“Pedraza tomó la decisión de efectuar los pagos necesarios y también resolvió que el dinero saliera de las arcas de la UF y de la compañía” Belgrano Cargas donde Stafforini es vicepresidente-, consignó Rodríguez.
Rodríguez indicó que Aráoz de Lamadrid, como ex empleado, y Riquelme, por sus actividades, mantenían relaciones personales con el camarista de casación de la Sala III Eduardo Riggi.
El magistrado manifestó que hubo un “ofrecimiento” del ex juez para Escobar se lo hiciera llegar a Riggi y otros camaristas y estimó que el delito se concretó, aunque la noticia de la dádiva no hubiera llegado a destino.

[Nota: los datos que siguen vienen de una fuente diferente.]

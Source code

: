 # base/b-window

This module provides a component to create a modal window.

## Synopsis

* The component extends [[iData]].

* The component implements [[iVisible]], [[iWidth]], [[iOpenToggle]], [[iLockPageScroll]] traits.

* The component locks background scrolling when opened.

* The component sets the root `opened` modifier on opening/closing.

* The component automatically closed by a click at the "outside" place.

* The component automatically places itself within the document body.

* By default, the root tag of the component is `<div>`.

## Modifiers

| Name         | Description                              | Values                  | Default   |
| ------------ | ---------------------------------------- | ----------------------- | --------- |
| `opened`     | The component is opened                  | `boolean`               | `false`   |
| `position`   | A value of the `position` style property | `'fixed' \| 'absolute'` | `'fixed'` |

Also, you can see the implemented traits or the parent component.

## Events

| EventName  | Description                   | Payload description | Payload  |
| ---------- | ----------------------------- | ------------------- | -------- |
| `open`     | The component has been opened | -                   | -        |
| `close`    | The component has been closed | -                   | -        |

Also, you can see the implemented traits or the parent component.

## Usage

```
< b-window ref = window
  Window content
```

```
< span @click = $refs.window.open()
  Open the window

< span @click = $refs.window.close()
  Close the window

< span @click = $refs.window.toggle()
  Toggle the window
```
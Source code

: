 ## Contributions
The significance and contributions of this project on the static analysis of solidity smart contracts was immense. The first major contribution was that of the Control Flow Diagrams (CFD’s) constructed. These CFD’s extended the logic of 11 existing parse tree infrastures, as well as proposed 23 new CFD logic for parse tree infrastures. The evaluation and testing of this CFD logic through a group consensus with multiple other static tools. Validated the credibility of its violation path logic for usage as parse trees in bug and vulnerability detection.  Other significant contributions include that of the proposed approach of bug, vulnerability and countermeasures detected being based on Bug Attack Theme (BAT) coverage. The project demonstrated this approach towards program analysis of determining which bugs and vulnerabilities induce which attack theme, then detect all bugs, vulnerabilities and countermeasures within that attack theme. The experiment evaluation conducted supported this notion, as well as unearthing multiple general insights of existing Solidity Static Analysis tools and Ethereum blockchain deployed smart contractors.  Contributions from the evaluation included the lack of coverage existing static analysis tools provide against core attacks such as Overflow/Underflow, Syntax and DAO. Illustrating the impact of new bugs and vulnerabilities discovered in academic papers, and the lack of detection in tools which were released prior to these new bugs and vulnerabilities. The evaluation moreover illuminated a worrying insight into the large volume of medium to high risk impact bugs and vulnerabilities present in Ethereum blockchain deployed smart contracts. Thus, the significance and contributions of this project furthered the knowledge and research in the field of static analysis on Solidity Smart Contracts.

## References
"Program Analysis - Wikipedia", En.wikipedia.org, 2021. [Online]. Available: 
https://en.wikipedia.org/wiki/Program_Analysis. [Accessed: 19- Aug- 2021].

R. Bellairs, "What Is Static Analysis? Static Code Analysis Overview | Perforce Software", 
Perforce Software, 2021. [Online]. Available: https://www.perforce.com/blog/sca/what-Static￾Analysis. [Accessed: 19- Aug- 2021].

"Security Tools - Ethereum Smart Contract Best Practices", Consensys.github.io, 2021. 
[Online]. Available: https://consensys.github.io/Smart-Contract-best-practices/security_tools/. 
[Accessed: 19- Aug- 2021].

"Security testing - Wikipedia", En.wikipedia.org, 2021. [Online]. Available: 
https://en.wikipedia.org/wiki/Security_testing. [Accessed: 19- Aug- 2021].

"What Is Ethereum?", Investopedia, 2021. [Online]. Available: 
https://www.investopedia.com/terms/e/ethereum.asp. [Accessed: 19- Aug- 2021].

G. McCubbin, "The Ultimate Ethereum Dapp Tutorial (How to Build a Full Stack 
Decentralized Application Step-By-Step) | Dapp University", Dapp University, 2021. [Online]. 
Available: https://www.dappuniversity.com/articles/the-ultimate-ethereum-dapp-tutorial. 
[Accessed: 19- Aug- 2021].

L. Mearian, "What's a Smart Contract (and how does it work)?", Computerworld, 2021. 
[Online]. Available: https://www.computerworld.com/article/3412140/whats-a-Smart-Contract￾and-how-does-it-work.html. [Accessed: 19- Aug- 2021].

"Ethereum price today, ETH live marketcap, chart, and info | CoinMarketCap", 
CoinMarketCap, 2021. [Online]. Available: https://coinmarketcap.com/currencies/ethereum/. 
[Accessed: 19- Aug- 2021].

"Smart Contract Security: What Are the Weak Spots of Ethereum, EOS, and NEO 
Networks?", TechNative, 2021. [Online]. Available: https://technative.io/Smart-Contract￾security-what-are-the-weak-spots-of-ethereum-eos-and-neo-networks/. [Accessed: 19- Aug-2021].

“Estoy convencido acotó Rodríguez- que desde un comienzo emprendieron la materialización de las maniobras urdidas, con el consabido designio de lograr la intervención de la Sala y el Juez aludidos para luego, a través del conocimiento preexistente de Araoz con él, influenciar o tratar de influenciar sobre su espíritu para encarrilar el asunto que harto comprometía a Pedraza”.
Con respecto a quienes podrían haber sido receptores de los sobornos -los camaristas Riggi, Mariano González Palazzo y el ex magistrado de casación, Gustavo Mitchell-, Rodríguez remarcó que en el sumario no existen “elementos objetivos” que los vinculen con los hechos investigados.